* _TASK REQUIREMENTS_:
Show each line from the records below in which the word "args" occurs.

* _Data records_:
========================================================================
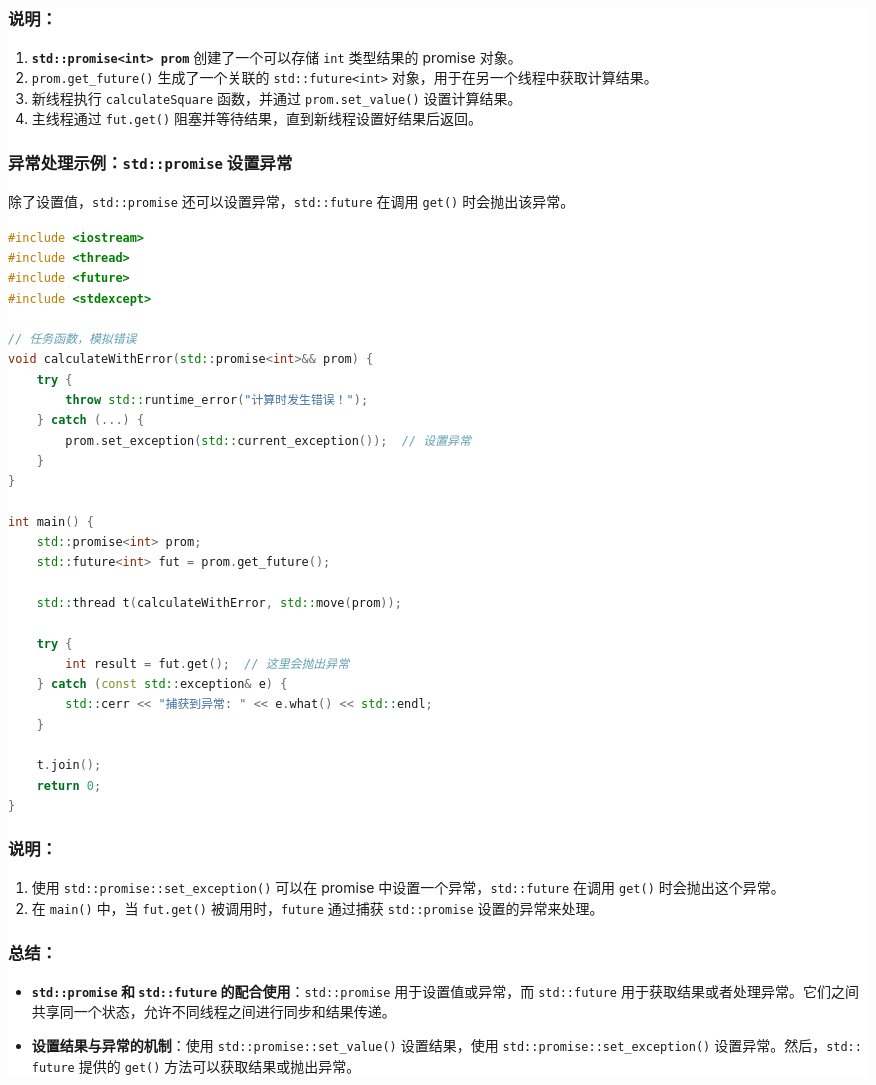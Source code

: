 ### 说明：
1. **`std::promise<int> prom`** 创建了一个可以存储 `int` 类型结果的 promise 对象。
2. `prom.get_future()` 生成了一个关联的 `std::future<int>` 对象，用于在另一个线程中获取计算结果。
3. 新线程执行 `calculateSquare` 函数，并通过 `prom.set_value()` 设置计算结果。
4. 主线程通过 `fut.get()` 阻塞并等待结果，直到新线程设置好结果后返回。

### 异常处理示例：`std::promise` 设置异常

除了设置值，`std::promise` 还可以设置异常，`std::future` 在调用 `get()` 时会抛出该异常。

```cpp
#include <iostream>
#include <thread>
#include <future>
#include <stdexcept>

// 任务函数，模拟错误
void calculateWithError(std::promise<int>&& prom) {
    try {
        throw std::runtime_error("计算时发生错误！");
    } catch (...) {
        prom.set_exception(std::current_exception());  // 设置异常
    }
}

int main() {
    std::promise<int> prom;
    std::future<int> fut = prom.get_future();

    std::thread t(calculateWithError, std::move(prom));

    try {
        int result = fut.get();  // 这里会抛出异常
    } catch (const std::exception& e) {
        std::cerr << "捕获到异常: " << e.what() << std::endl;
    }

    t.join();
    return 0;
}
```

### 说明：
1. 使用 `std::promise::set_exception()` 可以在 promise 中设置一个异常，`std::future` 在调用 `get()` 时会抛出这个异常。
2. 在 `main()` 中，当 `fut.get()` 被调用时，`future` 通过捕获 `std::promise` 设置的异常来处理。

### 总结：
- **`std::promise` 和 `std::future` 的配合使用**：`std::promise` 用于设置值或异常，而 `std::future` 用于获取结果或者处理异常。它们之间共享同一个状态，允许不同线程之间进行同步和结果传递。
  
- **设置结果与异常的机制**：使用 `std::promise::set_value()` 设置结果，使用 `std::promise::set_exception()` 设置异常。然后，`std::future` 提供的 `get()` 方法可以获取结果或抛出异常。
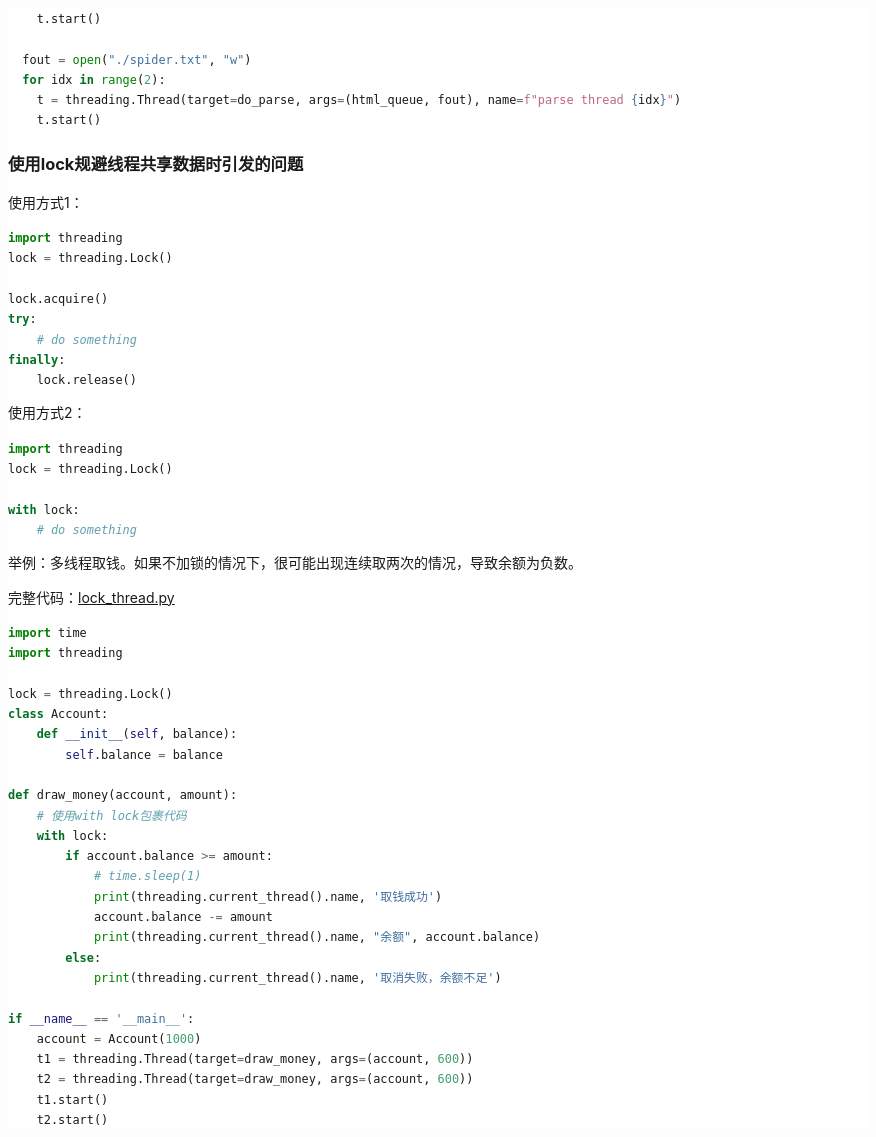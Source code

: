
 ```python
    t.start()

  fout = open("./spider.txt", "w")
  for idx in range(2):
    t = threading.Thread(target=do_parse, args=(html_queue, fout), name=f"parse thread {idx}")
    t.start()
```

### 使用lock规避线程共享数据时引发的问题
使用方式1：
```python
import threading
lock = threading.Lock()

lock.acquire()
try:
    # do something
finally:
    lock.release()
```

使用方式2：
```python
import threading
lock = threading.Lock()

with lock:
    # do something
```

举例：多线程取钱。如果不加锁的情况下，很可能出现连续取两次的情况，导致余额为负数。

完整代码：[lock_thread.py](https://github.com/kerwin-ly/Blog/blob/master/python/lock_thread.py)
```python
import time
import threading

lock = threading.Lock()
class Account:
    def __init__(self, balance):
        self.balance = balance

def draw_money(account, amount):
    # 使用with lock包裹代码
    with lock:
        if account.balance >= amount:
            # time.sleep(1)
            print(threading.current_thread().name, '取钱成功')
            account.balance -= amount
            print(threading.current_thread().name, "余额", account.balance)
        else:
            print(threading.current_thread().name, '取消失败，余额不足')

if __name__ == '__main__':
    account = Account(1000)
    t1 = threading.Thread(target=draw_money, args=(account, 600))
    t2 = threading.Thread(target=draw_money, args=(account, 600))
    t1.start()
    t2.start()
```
========================================================================
* _YOUR SOLUTION_:
    t = threading.Thread(target=do_parse, args=(html_queue, fout), name=f"parse thread {idx}")
    t1 = threading.Thread(target=draw_money, args=(account, 600))
    t2 = threading.Thread(target=draw_money, args=(account, 600))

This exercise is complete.